**REQUIRED ACTION**: Go to the line below containing "## Example Screenshot of C" and print exactly from there through the line containing "# add graphql package", both included. Print nothing else.

**PROVIDED RECORDS**:
#####
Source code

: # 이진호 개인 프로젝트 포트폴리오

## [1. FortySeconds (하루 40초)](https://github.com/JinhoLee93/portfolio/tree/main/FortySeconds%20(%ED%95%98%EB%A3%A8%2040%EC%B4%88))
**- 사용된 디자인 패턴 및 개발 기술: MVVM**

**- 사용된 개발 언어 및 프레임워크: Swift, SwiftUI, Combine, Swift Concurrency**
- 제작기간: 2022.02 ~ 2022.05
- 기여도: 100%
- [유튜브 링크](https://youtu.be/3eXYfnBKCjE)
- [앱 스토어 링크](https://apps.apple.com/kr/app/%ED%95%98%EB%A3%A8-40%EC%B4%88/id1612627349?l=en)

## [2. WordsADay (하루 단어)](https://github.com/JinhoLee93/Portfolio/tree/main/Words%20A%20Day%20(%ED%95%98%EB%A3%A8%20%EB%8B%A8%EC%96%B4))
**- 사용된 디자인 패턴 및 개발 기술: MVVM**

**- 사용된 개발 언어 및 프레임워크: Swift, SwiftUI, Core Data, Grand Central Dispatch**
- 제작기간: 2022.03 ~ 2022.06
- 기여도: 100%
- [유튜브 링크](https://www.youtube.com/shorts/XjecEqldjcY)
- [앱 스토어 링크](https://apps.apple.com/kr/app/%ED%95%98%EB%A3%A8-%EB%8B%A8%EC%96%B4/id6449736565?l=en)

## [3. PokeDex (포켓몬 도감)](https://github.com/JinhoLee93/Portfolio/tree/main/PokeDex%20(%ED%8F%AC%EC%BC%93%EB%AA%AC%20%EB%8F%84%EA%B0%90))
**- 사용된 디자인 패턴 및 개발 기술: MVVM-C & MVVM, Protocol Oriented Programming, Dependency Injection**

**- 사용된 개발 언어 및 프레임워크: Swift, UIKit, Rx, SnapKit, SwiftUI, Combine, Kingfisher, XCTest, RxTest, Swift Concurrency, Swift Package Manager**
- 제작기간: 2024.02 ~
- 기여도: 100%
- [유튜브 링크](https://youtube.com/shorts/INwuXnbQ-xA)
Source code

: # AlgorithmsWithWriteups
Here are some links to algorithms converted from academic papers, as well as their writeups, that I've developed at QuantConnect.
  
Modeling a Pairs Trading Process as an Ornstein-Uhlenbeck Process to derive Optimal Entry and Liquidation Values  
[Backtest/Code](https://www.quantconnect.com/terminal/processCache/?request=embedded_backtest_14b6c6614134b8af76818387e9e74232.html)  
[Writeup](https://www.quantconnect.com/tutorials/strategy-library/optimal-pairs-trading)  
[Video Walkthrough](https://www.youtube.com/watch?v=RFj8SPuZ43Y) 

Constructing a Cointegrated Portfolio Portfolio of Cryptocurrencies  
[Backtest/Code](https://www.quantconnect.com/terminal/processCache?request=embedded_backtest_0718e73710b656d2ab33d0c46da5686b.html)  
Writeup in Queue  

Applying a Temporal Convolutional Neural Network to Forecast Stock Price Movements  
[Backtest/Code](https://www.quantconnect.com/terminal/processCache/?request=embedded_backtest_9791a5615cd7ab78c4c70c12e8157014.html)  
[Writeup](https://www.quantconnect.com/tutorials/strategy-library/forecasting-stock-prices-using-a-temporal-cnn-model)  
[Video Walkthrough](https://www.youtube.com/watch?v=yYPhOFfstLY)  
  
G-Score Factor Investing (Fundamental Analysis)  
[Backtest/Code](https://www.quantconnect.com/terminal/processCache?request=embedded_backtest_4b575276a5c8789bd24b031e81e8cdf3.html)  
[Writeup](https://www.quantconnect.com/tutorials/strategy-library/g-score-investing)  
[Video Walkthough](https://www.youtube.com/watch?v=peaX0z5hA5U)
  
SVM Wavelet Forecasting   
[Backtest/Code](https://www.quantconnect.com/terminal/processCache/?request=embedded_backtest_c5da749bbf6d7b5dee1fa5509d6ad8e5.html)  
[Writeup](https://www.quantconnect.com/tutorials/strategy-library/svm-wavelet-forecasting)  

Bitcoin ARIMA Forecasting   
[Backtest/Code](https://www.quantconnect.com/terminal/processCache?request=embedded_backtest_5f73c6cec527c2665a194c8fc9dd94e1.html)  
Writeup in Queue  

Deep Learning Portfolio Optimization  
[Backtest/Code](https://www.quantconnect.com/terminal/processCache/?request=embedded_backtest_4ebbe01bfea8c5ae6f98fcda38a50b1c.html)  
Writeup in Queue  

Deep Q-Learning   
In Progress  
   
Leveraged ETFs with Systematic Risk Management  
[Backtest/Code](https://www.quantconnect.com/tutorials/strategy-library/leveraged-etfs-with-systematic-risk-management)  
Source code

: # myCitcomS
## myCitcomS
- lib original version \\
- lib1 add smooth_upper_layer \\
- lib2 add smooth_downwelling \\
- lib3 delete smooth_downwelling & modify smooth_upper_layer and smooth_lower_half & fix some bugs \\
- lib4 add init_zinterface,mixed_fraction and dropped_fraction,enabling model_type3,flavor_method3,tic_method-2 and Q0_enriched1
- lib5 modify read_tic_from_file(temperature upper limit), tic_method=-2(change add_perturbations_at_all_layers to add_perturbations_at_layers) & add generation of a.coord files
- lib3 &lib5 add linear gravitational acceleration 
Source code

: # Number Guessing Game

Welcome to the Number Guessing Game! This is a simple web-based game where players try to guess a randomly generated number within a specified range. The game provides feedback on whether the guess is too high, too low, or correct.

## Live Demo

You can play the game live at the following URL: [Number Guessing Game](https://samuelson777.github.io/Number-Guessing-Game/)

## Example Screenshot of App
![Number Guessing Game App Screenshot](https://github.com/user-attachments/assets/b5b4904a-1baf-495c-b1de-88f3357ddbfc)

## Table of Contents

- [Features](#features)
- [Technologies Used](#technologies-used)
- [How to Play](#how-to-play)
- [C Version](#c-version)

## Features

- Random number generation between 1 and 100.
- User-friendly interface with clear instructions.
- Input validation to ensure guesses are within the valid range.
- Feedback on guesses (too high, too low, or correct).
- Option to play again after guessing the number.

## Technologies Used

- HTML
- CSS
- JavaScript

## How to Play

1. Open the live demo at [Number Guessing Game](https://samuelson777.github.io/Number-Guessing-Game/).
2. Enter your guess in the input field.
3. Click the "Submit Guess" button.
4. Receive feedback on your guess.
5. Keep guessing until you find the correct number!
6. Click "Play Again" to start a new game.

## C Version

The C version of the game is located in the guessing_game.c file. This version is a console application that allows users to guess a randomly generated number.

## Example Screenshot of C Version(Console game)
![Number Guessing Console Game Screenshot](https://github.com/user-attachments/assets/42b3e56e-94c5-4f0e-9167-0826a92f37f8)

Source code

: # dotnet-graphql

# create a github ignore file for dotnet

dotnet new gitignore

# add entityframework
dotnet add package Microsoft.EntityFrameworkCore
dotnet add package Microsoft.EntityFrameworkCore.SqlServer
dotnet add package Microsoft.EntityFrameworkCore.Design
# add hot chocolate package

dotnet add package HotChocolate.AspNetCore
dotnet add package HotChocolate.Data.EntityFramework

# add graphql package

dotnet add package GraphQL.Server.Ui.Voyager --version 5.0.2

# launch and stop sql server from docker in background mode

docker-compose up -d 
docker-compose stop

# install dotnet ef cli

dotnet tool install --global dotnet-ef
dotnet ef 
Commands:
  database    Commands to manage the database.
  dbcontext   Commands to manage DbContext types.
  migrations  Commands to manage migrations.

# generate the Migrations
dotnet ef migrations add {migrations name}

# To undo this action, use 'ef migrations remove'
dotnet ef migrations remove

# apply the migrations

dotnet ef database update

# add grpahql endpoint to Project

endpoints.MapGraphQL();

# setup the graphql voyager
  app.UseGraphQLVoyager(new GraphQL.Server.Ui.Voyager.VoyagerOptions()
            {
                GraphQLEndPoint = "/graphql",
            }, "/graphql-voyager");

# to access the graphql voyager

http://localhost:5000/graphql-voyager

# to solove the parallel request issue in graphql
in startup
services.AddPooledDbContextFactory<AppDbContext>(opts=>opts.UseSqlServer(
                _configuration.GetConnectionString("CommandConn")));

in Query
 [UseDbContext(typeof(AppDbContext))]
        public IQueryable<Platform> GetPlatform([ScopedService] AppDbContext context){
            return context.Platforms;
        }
#####
**WRITTEN RESPONSE**:
## Example Screenshot of C Version(Console game)
![Number Guessing Console Game Screenshot](https://github.com/user-attachments/assets/42b3e56e-94c5-4f0e-9167-0826a92f37f8)

Source code

: # dotnet-graphql

# create a github ignore file for dotnet

dotnet new gitignore

# add entityframework
dotnet add package Microsoft.EntityFrameworkCore
dotnet add package Microsoft.EntityFrameworkCore.SqlServer
dotnet add package Microsoft.EntityFrameworkCore.Design
# add hot chocolate package

dotnet add package HotChocolate.AspNetCore
dotnet add package HotChocolate.Data.EntityFramework

# add graphql package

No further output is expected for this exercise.